Today’s post is our fourth visit to The DIY Investor by Andy Bell.
Chapter 14 of Andy’s book looks at what happens when things go wrong.
- He starts with death.
The IHT regime works as follows:
- the first £325K of your estate is free (this is the nil-rate band) and your entire estate can be passed tax-free to your spouse
- this allowance can be passed on to your spouse so that her allowance becomes £650K
- you can extend your allowance to £500K (from April 2020) by passing a house or the proceeds of its sale to your children or grandchildren
- your spouse can do the same, which allows the government to claim that a family can pass on £1M tax-free
- DC pensions (but not ISAs) are outside the IHT regime (but not the income tax regime)

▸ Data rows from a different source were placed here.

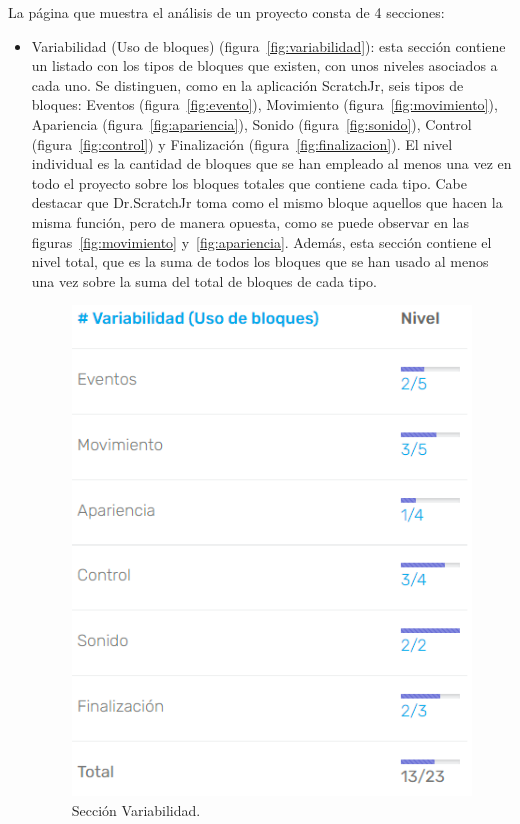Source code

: \documentclass[a4paper, 12pt]{book}
\begin{document}
La página que muestra el análisis de un proyecto consta de 4 secciones:
\begin{itemize}
    \item Variabilidad (Uso de bloques) (figura~\ref{fig:variabilidad}): esta sección contiene un listado con los tipos de bloques que existen, con unos niveles asociados a cada uno.
    Se distinguen, como en la aplicación ScratchJr, seis tipos de bloques: Eventos (figura~\ref{fig:evento}), Movimiento (figura~\ref{fig:movimiento}), Apariencia (figura~\ref{fig:apariencia}), Sonido (figura~\ref{fig:sonido}), Control (figura~\ref{fig:control}) y Finalización (figura~\ref{fig:finalizacion}).
    El nivel individual es la cantidad de bloques que se han empleado al menos una vez en todo el proyecto sobre los bloques totales que contiene cada tipo. 
    Cabe destacar que Dr.ScratchJr toma como el mismo bloque aquellos que hacen la misma función, pero de manera opuesta, como se puede observar en las figuras~\ref{fig:movimiento} y~\ref{fig:apariencia}.
    Además, esta sección contiene el nivel total, que es la suma de todos los bloques que se han usado al menos una vez sobre la suma del total de bloques de cada tipo.
     \begin{figure}[H]
       \centering
       \includegraphics[keepaspectratio]{img/variabilidad.PNG}
       \caption{Sección Variabilidad.}

\end{figure}
\end{itemize}
\end{document}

- business property (farms and forests, but also most AIM stocks) are IHt exempt if held for more than 2 years
- EIS and SEIS (but not VCTs) also have IHT exemptions
- everything else is taxed at 40%, or 36% if you leave 10% to charity
- note that 64% of 90% is 57.6%, so your descendants will receive less money
- this includes any gifts you have made in the seven years before your death
- these are known as potentially exempt transfers
- you also have an annual £3K gift allowance
Note also that all capital gains are reset on death, with IHT taking the place of CGT as the capital tax.
ISA and SIPPs count as assets in a divorce.
- SIPPs can be split between the divorcing partners via pension sharing.
The government covers £85K of your investments per platform, a recent increase from £50K.
- In practice, this applies to cash balances as stocks and funds should be ring-fenced in nominee accounts.
Returns follow risk, but everyone has a different risk appetite.
Andy has a list of risks to think about:
- Inflation risk
- Economic and political risk
- Credit or default risk
- Currency risk
- Liquidity risk
Andy mentions a lot of industry websites at this point.
- But I’m going to recommend that you keep reading this one instead.
Like most people, Andy is a fan of diversification:
My golden rule, above all others, is to diversify.
Spread your assets across several sectors and investment types and you are less likely to come unstuck than someone who puts everything they have on a punt on a specific sector of the market.
He has a table of asset allocation targets:
Unfortunately, I don’t think these allocations are very good:
- stocks range from 40% up to only 68%
- cash plus bonds range from 12% to a high 60%
- there’s generally too much property
- and there are too few asset classes
Look at the slides on this page for a better (albeit more complicated) approach.
In a second table, Andy splits EM stocks from developed world stocks, but that still only takes us to seven assets.
- A third table looks at correlations between asset classes but uses only three years of data.
You can read more about Lazy Portfolios (simple portfolios) here.
In chapter 18, Andy briefly looks at a variety of approaches to investing:
- the fund investor
- the frequent trader
- the day trader
- the long-term buy and hold investor
- the passive investor
- the Choosing a platform
We need to tread carefully with chapter 19 since Andy runs one of the largest platforms in the country.
A few of the things to look for are:
- product range (ISAs and SIPPs, at least, but also the rand of funds traded)
- model portfolios and recommended funds lists
- linked accounts
- service levels
- prices (charges)
That’s it – we’ve finished the book.
- The last quarter was fairly superficial and somewhat disappointing.
I’ll be back in a few weeks with a summary of the four articles to date.